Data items
Start of Block

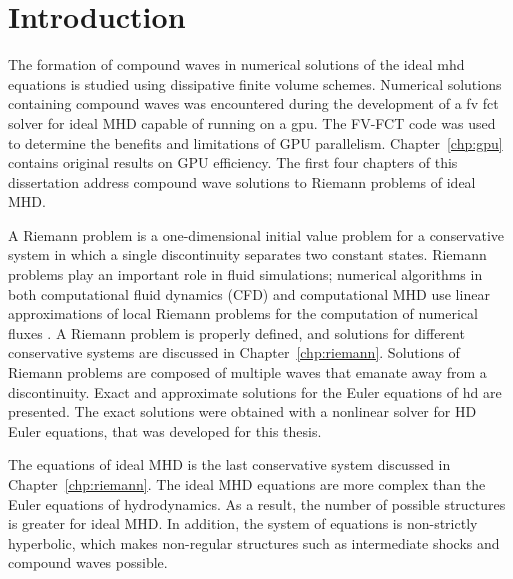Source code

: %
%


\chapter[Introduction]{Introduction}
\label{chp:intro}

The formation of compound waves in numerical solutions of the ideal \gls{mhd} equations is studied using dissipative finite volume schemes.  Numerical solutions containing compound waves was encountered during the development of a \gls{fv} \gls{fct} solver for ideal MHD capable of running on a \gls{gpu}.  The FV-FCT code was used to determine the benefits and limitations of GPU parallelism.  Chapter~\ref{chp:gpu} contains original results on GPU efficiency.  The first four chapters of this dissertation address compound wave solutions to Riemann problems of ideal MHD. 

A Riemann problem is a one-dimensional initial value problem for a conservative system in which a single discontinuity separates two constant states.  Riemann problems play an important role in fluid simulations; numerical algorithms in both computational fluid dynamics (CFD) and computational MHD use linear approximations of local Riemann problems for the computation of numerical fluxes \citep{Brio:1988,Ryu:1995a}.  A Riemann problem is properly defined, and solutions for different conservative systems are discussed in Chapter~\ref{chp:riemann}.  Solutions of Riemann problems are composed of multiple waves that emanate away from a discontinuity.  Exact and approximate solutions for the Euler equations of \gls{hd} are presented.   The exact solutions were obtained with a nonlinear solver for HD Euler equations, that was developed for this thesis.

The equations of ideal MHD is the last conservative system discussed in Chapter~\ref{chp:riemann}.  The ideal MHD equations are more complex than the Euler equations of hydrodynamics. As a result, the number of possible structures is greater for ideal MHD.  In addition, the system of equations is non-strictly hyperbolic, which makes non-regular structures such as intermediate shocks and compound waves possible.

End of Block
Start of Block

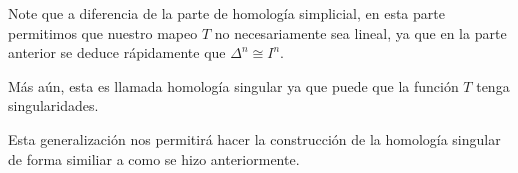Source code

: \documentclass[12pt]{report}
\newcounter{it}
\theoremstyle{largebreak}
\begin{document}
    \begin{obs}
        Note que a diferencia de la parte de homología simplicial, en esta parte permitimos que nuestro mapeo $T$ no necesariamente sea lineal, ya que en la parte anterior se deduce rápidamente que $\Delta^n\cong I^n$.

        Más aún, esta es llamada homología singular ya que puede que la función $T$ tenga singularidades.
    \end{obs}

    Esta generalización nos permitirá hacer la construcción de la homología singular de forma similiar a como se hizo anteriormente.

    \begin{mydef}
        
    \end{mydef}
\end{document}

End of Block

* _WORK REQUIRED_: Your answer should consist of each line above in which "singular" appears.

* _WRITTEN ANSWER_:
        Más aún, esta es llamada homología singular ya que puede que la función $T$ tenga singularidades.
    Esta generalización nos permitirá hacer la construcción de la homología singular de forma similiar a como se hizo anteriormente.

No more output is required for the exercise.